We have all been exercised about the weather in recent months – and why wouldn’t we be? Heavy rain, floods and strong winds have taken their toll and the press avidly report the terrible consequences. However, nothing is new, as 19th century newspapers illustrate. They provide a glimpse into the lives of our local predecessors who experienced many frightening and damaging storms.
On Monday, 7 January 1839, for example, the intense cold heralded snow, rain and wind which, during the night, blew into “a perfect hurricane”. The citizens of York rose early and witnessed a scene of destruction: tiles, slates, chimneys, spars, bricks, glass and spouts flew about the streets. The Minster sustained much damage; slates were blown from the north transept which almost uncovered the roof; and glass was lost from the Five Sisters window.

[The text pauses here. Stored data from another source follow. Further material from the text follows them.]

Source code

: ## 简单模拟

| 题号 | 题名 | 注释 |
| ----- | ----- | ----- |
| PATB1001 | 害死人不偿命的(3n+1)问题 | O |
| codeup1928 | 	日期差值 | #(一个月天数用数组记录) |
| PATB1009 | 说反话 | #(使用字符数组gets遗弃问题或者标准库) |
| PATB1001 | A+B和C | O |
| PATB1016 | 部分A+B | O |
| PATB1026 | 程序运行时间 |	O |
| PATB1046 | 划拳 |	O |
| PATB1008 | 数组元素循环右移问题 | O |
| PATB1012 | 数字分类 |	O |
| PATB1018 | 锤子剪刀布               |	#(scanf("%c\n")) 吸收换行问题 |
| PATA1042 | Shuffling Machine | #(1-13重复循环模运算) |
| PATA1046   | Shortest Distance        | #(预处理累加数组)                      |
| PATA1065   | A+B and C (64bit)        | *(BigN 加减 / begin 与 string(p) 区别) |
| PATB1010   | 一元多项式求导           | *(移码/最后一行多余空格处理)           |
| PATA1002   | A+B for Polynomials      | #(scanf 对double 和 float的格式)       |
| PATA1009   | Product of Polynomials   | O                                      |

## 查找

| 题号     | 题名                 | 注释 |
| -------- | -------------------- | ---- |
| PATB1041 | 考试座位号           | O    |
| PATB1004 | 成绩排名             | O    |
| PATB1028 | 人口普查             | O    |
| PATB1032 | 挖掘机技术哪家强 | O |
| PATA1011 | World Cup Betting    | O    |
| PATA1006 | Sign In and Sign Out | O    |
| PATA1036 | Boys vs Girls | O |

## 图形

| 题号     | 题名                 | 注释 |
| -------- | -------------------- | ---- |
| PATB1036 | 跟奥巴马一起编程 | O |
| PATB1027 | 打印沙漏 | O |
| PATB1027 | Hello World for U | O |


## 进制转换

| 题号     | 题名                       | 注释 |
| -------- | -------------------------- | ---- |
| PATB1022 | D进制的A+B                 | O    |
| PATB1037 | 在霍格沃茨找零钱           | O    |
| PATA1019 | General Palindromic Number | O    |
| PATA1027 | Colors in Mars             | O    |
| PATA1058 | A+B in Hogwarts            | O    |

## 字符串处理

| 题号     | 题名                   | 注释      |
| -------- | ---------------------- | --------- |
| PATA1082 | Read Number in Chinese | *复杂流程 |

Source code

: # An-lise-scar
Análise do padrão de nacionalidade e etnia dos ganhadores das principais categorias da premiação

To go out was physically dangerous but those who did crouched down and kept close to the sides of the buildings. An eight-year-old boy lost his life in St. Andrewgate when the roof collapsed onto his bed and a two-year-old boy was crushed to death at his home in Walmgate.
There was no loss of life in Bishopthorpe but the Palace grounds were reported to be a scene of desolation “difficult to describe”. The magnificent avenue of lime trees was badly damaged; a superb Huntingdon willow at the head of the fish pond was destroyed (“said to be the finest in the kingdom”); and many lofty trees including majestic elms and a larch were left with their roots in the air. The Palace itself was spared too much damage, but the bell turret on the gateway was hurled down and shattered. The village suffered lightly in comparison with the exception of the Archbishop’s hay shed; the circular pillars supporting it had “shivered to pieces”.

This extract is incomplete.